Unfortunately, writing action scenes was not like doing office work. I hated doing it, and I stunk at it.
During that first revision, I had to keep reminding myself that removing the action scenes was not an option. I couldn’t have my characters just walking slowly from place to place, thinking deep things, talking now and then, and never getting into any physical encounters! A good portion of the novel involves professional fighters traveling over dangerous ground to attend a fighting tournament.
I wanted the reader to see, to feel, to hear muscles stretching and pulling, fingers curling into fists and smashing faces! I wanted the reader to live acts of acrobatic sex and sudden violence! Hell, I wanted explosions!
I resolved to improve my action scenes, and then went about it in kind of a barbarian way. If it required heavy thinking to identify just why a certain physical action didn’t make sense, then clearly it should be rewritten from the ground up; the resulting sentences should be clear, concise, uncluttered. Simple. Basically, I decided that heavy thinking should be avoided in action scenes. Maybe some genius writers can brain it up in their action scenes, but I decided that mine should reflect the state of mind I experience while engaged in action in real life.
The writing that resulted was, at best, bland.
But at least I understood what was happening. I had a framework upon which I could expand. Over the course of revisions, I did expand the scenes into something more interesting (I think) than a step-by-step instruction manual.

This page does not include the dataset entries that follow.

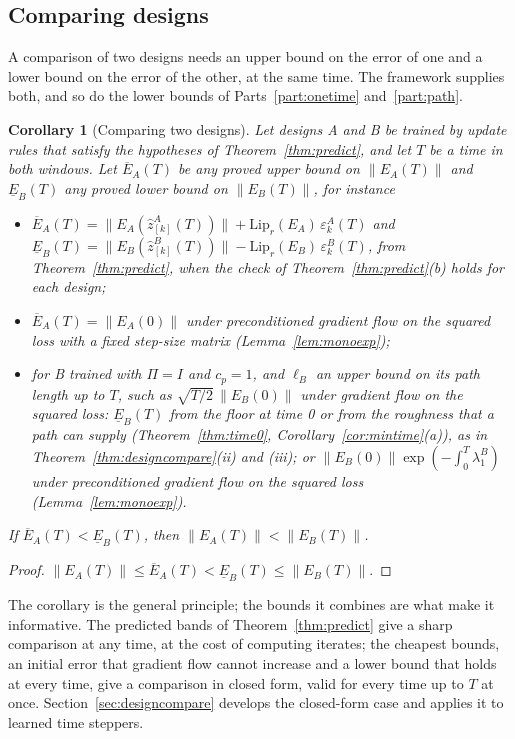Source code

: \documentclass[11pt]{article}
\newtheorem{corollary}{Corollary}
\theoremstyle{definition}
\theoremstyle{remark}
\begin{document}
\subsection{Comparing designs}

A comparison of two designs needs an upper bound on the error of one and a lower bound on the error of the other, at the same time.
The framework supplies both, and so do the lower bounds of Parts~\ref{part:onetime} and~\ref{part:path}.

\begin{corollary}[Comparing two designs]\label{cor:compare}
Let designs A and B be trained by update rules that satisfy the hypotheses of Theorem~\ref{thm:predict}, and let $T$ be a time in both windows.
Let $\overline{E}_A(T)$ be any proved upper bound on $\|E_A(T)\|$ and $\underline{E}_B(T)$ any proved lower bound on $\|E_B(T)\|$, for instance
\begin{itemize}
\item $\overline{E}_A(T) = \|E_A(\hat z^A_{[k]}(T))\| + \mathrm{Lip}_r(E_A)\,\varepsilon^A_k(T)$ and $\underline{E}_B(T) = \|E_B(\hat z^B_{[k]}(T))\| - \mathrm{Lip}_r(E_B)\,\varepsilon^B_k(T)$, from Theorem~\ref{thm:predict}, when the check of Theorem~\ref{thm:predict}(b) holds for each design;
\item $\overline{E}_A(T) = \|E_A(0)\|$ under preconditioned gradient flow on the squared loss with a fixed step-size matrix (Lemma~\ref{lem:monoexp});
\item for B trained with $\Pi = I$ and $c_p = 1$, and $\ell_B$ an upper bound on its path length up to $T$, such as $\sqrt{T/2}\,\|E_B(0)\|$ under gradient flow on the squared loss: $\underline{E}_B(T)$ from the floor at time 0 or from the roughness that a path can supply (Theorem~\ref{thm:time0}, Corollary~\ref{cor:mintime}(a)), as in Theorem~\ref{thm:designcompare}(ii) and (iii); or $\|E_B(0)\|\exp(-\int_0^T\lambda_1^B)$ under preconditioned gradient flow on the squared loss (Lemma~\ref{lem:monoexp}).
\end{itemize}
If $\overline{E}_A(T) < \underline{E}_B(T)$, then $\|E_A(T)\| < \|E_B(T)\|$.
\end{corollary}

\begin{proof}
$\|E_A(T)\|\le\overline{E}_A(T) < \underline{E}_B(T)\le\|E_B(T)\|$.
\end{proof}

The corollary is the general principle; the bounds it combines are what make it informative.
The predicted bands of Theorem~\ref{thm:predict} give a sharp comparison at any time, at the cost of computing iterates; the cheapest bounds, an initial error that gradient flow cannot increase and a lower bound that holds at every time, give a comparison in closed form, valid for every time up to $T$ at once.
Section~\ref{sec:designcompare} develops the closed-form case and applies it to learned time steppers.
\end{document}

Understand, though; despite the fact that I’ve found a way to write action scenes that please me, I don’t recommend my technique – which, in case I haven’t made it clear, consists of writing confusing scenes the first time around, scrapping them, rewriting them in caveman-simple sentences, and then going back to add detail enough to make them interesting. It’s a long, annoying process.
My recommendation? Write action scenes well the first time around. In fact, this is my overall writing recommendation: Do it right the first time. And be quick with it.
Just be an abnormally talented person, basically.
Of course, this is not practical advice. (Unless it isn’t for you, in which case you’re awesome and I hate you.) Unfortunately but most likely, the majority of writers struggle with action scenes. Yes, even if they like them.
Why? Because they’re hard to get right. You can flub some dialogue and people will likely forgive you, but if you confuse the reader during a high-speed bank robbery getaway, or simply break that headlong flow, they’ll be awfully disappointed. Remember, action scenes are supposed to propel the reader forward without too much cerebration. (Which is not to say they’re mindless; merely that they’re primarily stimulating a non-analytical portion of the brain.)
Let’s admit it, we like action scenes, don’t we? And for good reason: done well, there are few things that get us readers as pumped up. Though I haven’t placed a heavy emphasis on action in my writing (that is, before writing No Return), there are few acts that will make me more jealous than reading an awesome action scene – the kind that makes my fists clench, my head nod, my mouth form a tight smile of encouragement.
The sort of scene that makes me root for someone, that makes me hear power chords.
Damn. I didn’t intend for this post to be so Zack-centric, so this-is-how-I-overcame-ish. I don’t want to keep talking about MY NOVEL all the time, bringing the conversation back around to me AND DID YOU KNOW I HAVE A NOVEL COMING OUT AND NOW I’M GOING TO EAT YOUR FACE AND *GROWL GROWL GROWL* *CRUNCH CRUNCH CRUNCH* … *RIP* *TEAR* *SCREAM* …
*DEMOLISHES ENTIRE TOWN WITH OWN SELF-INVOLVEMENT*
…because that can get old, real fast.
Still (to bring this post full-circle), I’m excited about my book coming out, and the excitement spills over into everything I do. I hope, if you’ve been struggling to write an action scene, that my perspective, as self-indulgent as it may be, makes your own struggle a little easier. Or at least a little more bearable.